» What is expected: Find the line containing "distorsionan la producción." in the data below and repeat it, along with all later lines, exactly through the last one.

» Source data:
━━━━━━━━━━

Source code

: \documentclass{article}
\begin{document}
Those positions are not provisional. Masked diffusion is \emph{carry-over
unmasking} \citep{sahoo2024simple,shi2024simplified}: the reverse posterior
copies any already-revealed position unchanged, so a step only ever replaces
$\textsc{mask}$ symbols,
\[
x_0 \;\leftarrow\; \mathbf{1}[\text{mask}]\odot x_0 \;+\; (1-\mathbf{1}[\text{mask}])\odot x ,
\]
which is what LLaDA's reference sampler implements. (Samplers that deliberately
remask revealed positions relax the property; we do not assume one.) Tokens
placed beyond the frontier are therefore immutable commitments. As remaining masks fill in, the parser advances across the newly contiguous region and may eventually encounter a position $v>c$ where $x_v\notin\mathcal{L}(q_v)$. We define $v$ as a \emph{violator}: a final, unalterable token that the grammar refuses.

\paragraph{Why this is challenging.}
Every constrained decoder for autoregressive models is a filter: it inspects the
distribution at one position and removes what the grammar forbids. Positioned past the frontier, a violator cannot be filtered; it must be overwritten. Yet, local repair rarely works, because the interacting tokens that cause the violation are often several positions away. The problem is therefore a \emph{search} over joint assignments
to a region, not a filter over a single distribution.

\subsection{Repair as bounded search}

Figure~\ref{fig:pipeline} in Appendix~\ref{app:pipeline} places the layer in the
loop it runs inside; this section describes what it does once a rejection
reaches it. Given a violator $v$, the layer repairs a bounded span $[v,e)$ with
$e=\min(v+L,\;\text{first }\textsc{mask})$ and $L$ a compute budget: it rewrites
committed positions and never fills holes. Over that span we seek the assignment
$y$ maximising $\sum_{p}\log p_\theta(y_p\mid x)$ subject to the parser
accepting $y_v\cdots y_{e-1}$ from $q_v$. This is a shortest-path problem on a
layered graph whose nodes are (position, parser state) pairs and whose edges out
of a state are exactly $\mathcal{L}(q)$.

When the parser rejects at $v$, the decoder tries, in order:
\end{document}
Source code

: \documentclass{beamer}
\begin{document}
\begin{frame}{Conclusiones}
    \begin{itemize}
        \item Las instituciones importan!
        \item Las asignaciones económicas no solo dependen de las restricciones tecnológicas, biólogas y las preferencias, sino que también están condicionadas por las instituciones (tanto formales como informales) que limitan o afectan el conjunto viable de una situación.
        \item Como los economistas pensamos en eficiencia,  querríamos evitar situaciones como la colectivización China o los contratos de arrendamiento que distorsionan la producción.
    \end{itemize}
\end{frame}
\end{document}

━━━━━━━━━━

» Exercise response:
        \item Como los economistas pensamos en eficiencia,  querríamos evitar situaciones como la colectivización China o los contratos de arrendamiento que distorsionan la producción.
    \end{itemize}
\end{frame}
\end{document}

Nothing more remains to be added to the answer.